The U.S. insurance sector announced deal value reached $9 billion in the second half of 2017, down from $24.2 billion in the second half of 2016.

Activity remains robust in the brokerage sector, with 232 announced deals, which was 3% higher than in the same period in 2016.

Among insurers, megadeals have been limited by uncertainty in terms of the direction of tax and regulatory reforms. Nevertheless, the passing of tax reform at the end of 2017 and postponement of the implementation of the Department of Labor’s fiduciary rule until 2019 will likely improve clarity for deal making in 2018.

Insurers are expected to continue to divest capital-intensive or underperforming businesses. Private equity will no doubt continue to pursue U.S. insurance sector assets, which are now more attractive due to a lower corporate tax rate.

Trends and highlights

  • 271 insurance deals were announced for a disclosed $9 billion deal value in 2H 2017 (of which 248 deals had undisclosed deal values)
  • Insurance broker deals remained the most active, composing 86% of deal volume
  • For insurance underwriter deals, the life and property/casualty sectors each contributed more than $4 billion in disclosed deal value while property/casualty led in deal volume

Highlights of 2017 deal activity

Robust deal activity in 2H 2017

There were four announced deals valued in excess of $1 billion, for a total of $6.1 billion, in the second half of 2017.
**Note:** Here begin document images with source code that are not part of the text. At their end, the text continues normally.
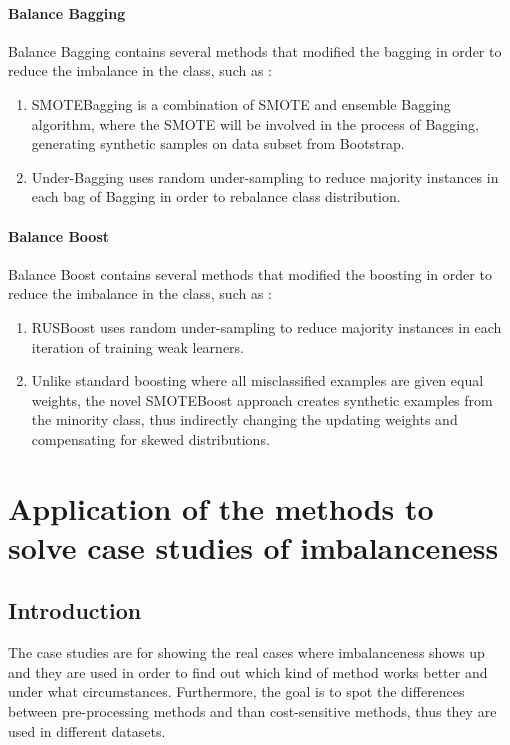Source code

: \subsubsection{Balance Bagging} 
Balance Bagging contains several methods that modified the bagging in order to reduce the imbalance in the class, such as : 
\begin{enumerate}
\item{ SMOTEBagging is a combination of SMOTE and ensemble Bagging algorithm, where the SMOTE will be involved in the process of Bagging, generating synthetic samples on data subset from Bootstrap. } 
\item{ Under-Bagging uses random under-sampling to reduce majority instances in each bag of Bagging in order to rebalance class distribution.}  
\end{enumerate} 
 
\subsubsection{Balance Boost} 
Balance Boost contains several methods that modified the boosting in order to reduce the imbalance in the class, such as :  
\begin{enumerate}
\item{RUSBoost uses random under-sampling to reduce majority instances in each iteration of training weak learners.} 

\item{Unlike standard boosting where all misclassified examples are given equal weights, the novel SMOTEBoost approach creates synthetic examples from the minority class, thus indirectly changing the updating weights and compensating for skewed distributions.}
\end{enumerate} 

\chapter{Application of the methods to solve case studies of imbalanceness }
\section{Introduction}
The case studies are for showing the real cases where imbalanceness shows up and they are used in order to find out which kind of method works better and under what circumstances. Furthermore, the goal is to spot the differences between pre-processing methods and than cost-sensitive methods, thus they are used in different datasets.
See also: U.S. Insurance Deals: Insights on First Half  

Key transactions and themes

The Hartford agreed to two major deals in the last quarter of 2017, including an acquisition and divestiture:

  • Hartford Financial Services Group unit Hartford Life and Accident Insurance agreed to acquire Aetna’s U.S. group life and disability business for $1.45 billion.
  • An investor group, including Pine Brook Partners, TRB Advisors, Atlas Merchant Capital, Cornell Capital, Basel, J. Safra Sarasin Holding and Hamilton, Global Atlantic Financial Group and Hopmeadow Holdings GP, agreed to acquire Talcott Resolution, a run-off life and annuity business, from Hartford Financial Services Group for $1.6 billion.

Private equity consortiums are exhibiting interest in runoff variable annuity platforms as insurers focus on new risks:

  • In December, an investor group, including Apollo Global Management, Reverence Capital Partners Crestview Advisors and Athene Holding, agreed to acquire the closed block variable annuity and fixed annuities businesses from Voya Financial for $1.1 billion.

The other notable deal announced in 2H 2017 of more than $1 billion in deal value was:

  • Assurant’s November agreement to acquire Warranty Group from TPG Capital Management for $1.9 billion. Warranty Group provides underwriting, claims administration and marketing expertise to manufacturers, distributors and retailers of consumer goods including automobiles, homes, consumer appliances, electronics and furniture, as well as specialty insurance products and services for financial institutions.

Top 10 US Insurance and Bermuda Deals Announced in 2017 (by value)

Source: S&P Global Market Intelligence

Sub-sector highlights and outlook

  • Life and Annuity — This sector has been suffering through the persistent low-interest-rate environment that has weighed on insurers’ investment portfolios. Nevertheless, the U.S. Federal Reserve raised the fed funds rate three times in 2017, and there are expectations of additional increases in 2018. Opportunities remain for insurers to exit capital-intensive or non-core businesses, with investor interest in closed blocks and narrow concentrations. In a recent deal, an Apollo-led investor group purchased the closed block variable annuity and fixed annuity businesses of Voya Financial for $1.1 billion. Also, The Hartford agreed to sell its runoff life and annuity business, Talcott Resolution, for $1.6 billion to an investor group.
  • Property/Casualty — Deal activity increased in the sector during the second half of 2017. In addition to traditional M&A, the P&C sector has seen mega insurance legacy transfer transactions, headlined by AIG’s $9.8 billion reinsurance, excluding interest, with National Indemnity to take on long-term risks from legacy commercial policies announced in January 2017.
  • Insurance Brokers — The segment continued to be the most active in terms of deal volume in 2H 2017. The most activity came from several serial acquirers buying regional brokers, further consolidating the market. The five most active acquirers were Acrisure, Hub International, National Senior Insurance, Alera Group and NFP.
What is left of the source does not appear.